LUIGI FICACCI*
Teatri

Tra lago e mare sulle note immortali "Questo paesaggio è una meraviglia che divenne musica nelle opere"

Il presidente della Fondazione Festival Puccini getta le basi per il doppio centenario 2014-2026: "Interpreto il mio ruolo per la salvaguardia delle partiture pur con innovativi allestimenti visuali".

Tra lago e mare sulle note immortali  "Questo paesaggio è una meraviglia  che divenne musica nelle opere"

Tra lago e mare sulle note immortali "Questo paesaggio è una meraviglia che divenne musica nelle opere"

di Luigi Ficacci*

Una sensazione del tutto nuova, per me, quella di ritrovarmi, da soli pochi mesi, in questo ruolo che giudico di assoluto prestigio, oltre che di grande responsabilità, per il quale ringrazio il Sindaco di Viareggio Giorgio Del Ghingaro. Una esperienza nuova che mi accingo ad affrontare con un sentimento di umiltà e con emozioni diverse da quelle vissute sino ad oggi dalla platea in veste di spettatore.

Per l’intero secolo XIX, quanto nei primi anni del XX, fino alla Grande Guerra, il teatro, lirico quanto di prosa, è una costante della vita. Così presente nella società che le emozioni della scena entrano invadono imprescindibilmente il quotidiano, ne sono un rito tanto diffuso da essere normale. In questa consuetudine, Puccini immette una speciale trasformazione di intensità e veridica credibilità. E profondità. Poche opere, ciascuna capace di creare una propria inconfondibile atmosfera. un mondo diverso per ogni opera, che è qualcosa di più profondo dell’ambientazione scenica. L’effetto, insomma, non è il prodotto di una trama drammaturgica e la musica non è la superficiale enfatizzazione melodica di un testo poetico. Si tratta di atmosfere integralmente derivanti dalla invenzione musicale: tutte interne alla partitura, atmosfere inscindibilmente vocali e strumentali. L’eccezionalità di Puccini sta, credo, nel cogliere ed esprimere totalmente nella musica il sentimento di situazioni profondamente umane. Radicate nella natura sensibile più intima dell’individuo, come l’amore. Tanto da costituire l’enigma condizionante qualsiasi trama. Tra espressione vocale e sinfonica la partitura di Puccini contiene tutto. Interpretare ad ogni esecuzione questa totalità è il parametro di libertà che rende il panorama dei suoi dodici titoli un universo inesauribile. In questo ruolo che mi è stato affidato il mio impegno sarà quello di salvaguardare l’identità della partitura pucciniana pur affidandoci a nuove ed innovative interpretazioni visive, magari anche affidandoci al lavoro di un grande artista visivo come è stato per il progetto Scolpire l’opera o come lo stesso Puccini fece con Galileo Chini.
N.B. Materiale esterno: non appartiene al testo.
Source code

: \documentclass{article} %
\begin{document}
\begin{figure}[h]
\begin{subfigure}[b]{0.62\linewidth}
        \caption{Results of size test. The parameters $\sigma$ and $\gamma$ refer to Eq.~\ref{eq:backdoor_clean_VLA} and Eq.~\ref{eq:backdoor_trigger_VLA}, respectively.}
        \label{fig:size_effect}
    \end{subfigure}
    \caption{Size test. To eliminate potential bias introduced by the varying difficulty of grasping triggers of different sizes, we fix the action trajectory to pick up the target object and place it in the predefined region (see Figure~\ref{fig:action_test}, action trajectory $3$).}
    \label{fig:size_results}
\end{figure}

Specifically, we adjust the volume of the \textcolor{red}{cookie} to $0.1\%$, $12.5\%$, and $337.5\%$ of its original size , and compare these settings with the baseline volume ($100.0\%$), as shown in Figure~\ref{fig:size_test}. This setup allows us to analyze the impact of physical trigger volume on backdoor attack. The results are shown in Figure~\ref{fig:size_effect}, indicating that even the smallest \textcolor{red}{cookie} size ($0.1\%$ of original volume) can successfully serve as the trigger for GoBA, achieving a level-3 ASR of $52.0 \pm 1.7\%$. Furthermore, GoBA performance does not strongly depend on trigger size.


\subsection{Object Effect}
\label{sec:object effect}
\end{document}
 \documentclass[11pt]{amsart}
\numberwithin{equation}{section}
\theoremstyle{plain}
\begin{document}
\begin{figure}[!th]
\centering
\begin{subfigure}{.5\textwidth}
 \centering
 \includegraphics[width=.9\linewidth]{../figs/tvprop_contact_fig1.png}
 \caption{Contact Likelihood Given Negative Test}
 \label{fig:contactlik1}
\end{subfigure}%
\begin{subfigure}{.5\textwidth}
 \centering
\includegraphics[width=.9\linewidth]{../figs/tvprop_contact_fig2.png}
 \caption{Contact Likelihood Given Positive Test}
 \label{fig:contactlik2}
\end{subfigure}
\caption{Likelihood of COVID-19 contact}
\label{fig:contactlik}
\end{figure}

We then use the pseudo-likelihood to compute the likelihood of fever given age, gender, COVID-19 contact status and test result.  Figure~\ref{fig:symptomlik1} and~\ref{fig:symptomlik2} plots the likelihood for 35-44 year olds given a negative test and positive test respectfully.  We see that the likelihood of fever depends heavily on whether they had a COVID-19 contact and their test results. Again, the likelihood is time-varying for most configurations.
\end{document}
Tra gli impegni e le priorità della Fondazione Festival Pucciniano vi è quello di celebrare come merita Giacomo Puccini con il Festival a lui dedicato. L’eccezionalità costituita dal centenario della morte – e tra due anni quello della prima esecuzione di Turandot – sarà l’occasione per magnificare i luoghi di Puccini. Diffonderne la conoscenza e consapevolezza. Con cura delicata, per conservare -per quanto sia possibile a distanza di cento anni- quel senso di autoprotezione nei modi del proprio vivere che gli garantissero una stato esistenziale di autenticità. E quanto autentica fosse la ricerca dell’abitare, per garantire un tale rapporto con l’umano e con il naturale, lo esprimono ancora i suoi luoghi. E’ la ragione per cui è così importante conservarne vitale, per quanto possibile, l’originalità. Garantendone però la funzionalità di accoglienza e accessibilità, tanto materiale che intellettuale, come richiede un Festival che richiama molti amatori non solo europei e che ha luogo in un ambiente dal fascino inesauribile e volubile. Questo continuo mutare di sembianze e luci del paesaggio nelle ore del giorno e nelle stagioni dell’anno, tra lago, monti, padule, vegetazione selvatica, canali e laggiù, a poca distanza, che pare siderale, il mare. Paesaggio, come ce n’è tanti in Italia. Ma questo paesaggio ha una sua espressione musicale. Lo si ritrovi proiettato nelle notti romane di Tosca, in quelle parigine della vita di Bohème o tra i barconi delle rive della Senna del Tabarro, o nella California della Fanciulla del West, quanto negli orizzonti scrutati da Butterfly, sono sempre le straordinarie sensazioni di questo volere vivere di Puccini in questo ambiente naturale che si trasforma in musica. E questi luoghi, quanto quel pianoforte conservato a pochi metri dal Teatro, risuonano di questa trasfigurazione. È per questo che non ci si può abituare alla meraviglia unica del paesaggio di Torre del Lago.